The Company’s records must be retained according to applicable laws and policies relating to the retention of records. Any records that are potentially relevant to a breach of law, litigation or any pending, threatened or foreseeable, investigation or proceeding must not be destroyed. Any questions regarding records retention should be directed to the Company’s Corporate Secretary.

  1. Obey the Law:

Officers, directors and employees must conduct our business in accordance with all applicable city, state, federal and international laws and regulations, both in letter and in spirit. Compliance with the law does not comprise our entire ethical responsibility. Rather, it is a minimum, absolutely essential condition for performance of our duties.

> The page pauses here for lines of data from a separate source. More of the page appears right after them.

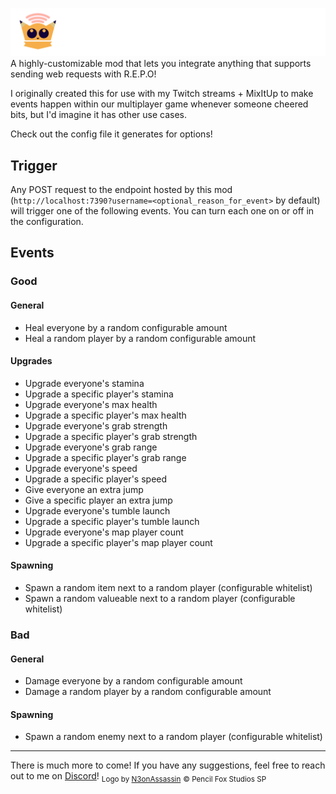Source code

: ![Repo Web Listener Logo, with a Pencil Fox Face](RepoWebListenerBanner.png "Title")
A highly-customizable mod that lets you integrate anything that supports sending web requests with R.E.P.O!

I originally created this for use with my Twitch streams + MixItUp to make events happen within our multiplayer game whenever someone cheered bits, but I'd imagine it has other use cases. 

Check out the config file it generates for options!

## Trigger
Any POST request to the endpoint hosted by this mod (``http://localhost:7390?username=<optional_reason_for_event>`` by default) will trigger one of the following events. You can turn each one on or off in the configuration.
## Events
### Good
#### General
- Heal everyone by a random configurable amount
- Heal a random player by a random configurable amount
#### Upgrades
- Upgrade everyone's stamina
- Upgrade a specific player's stamina
- Upgrade everyone's max health
- Upgrade a specific player's max health
- Upgrade everyone's grab strength
- Upgrade a specific player's grab strength
- Upgrade everyone's grab range
- Upgrade a specific player's grab range
- Upgrade everyone's speed
- Upgrade a specific player's speed
- Give everyone an extra jump
- Give a specific player an extra jump
- Upgrade everyone's tumble launch
- Upgrade a specific player's tumble launch
- Upgrade everyone's map player count
- Upgrade a specific player's map player count
#### Spawning
- Spawn a random item next to a random player (configurable whitelist)
- Spawn a random valueable next to a random player (configurable whitelist)
### Bad
#### General
- Damage everyone by a random configurable amount
- Damage a random player by a random configurable amount
#### Spawning
- Spawn a random enemy next to a random player (configurable whitelist)
___
There is much more to come! If you have any suggestions, feel free to reach out to me on [Discord](https://discord.gg/yip)!
<sub>Logo by [N3onAssassin](https://bsky.app/profile/n3onassassin.bsky.social)</sub>
<sub>© Pencil Fox Studios SP</sub>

Any question regarding compliance should be addressed to the Chief Financial Officer.

Officers, directors and employees must strictly adhere to all antitrust laws. These laws prohibit practices in restraint of trade such as price fixing and boycotting suppliers or customers. They also bar pricing intended to run a competitor out of business; disparaging, misrepresenting or harassing a competitor; stealing trade secrets; bribery; and kickbacks.

  1. Avoid Conflicts of Interest:

Each officer, director and employee has an obligation to give his or her complete loyalty to the best interests of the Company. Each should avoid any action, position or interest that may involve, or may appear to involve, a conflict of interest with the Company or that may make it difficult to perform his or her work for the Company in an objective and effective manner. Officers, directors and employees should not have any financial or other business relationships that might impair, or even appear to impair, the independence of any judgment they may need to make on behalf of the Company. Officers, directors and employees should not have, directly or indirectly, any ownership interest in any customer, vendor or contractor of the Company, except the following are permissible: (i) a passive ownership interest in any investment fund or investment vehicle (including mutual funds, hedge funds and private equity funds), (ii) a passive investment in any entity that is publicly traded on a national securities exchange if such investment represents less than 5% of the outstanding ownership interests in such entity, or (iii) such other investment as may be approved by the Audit Committee.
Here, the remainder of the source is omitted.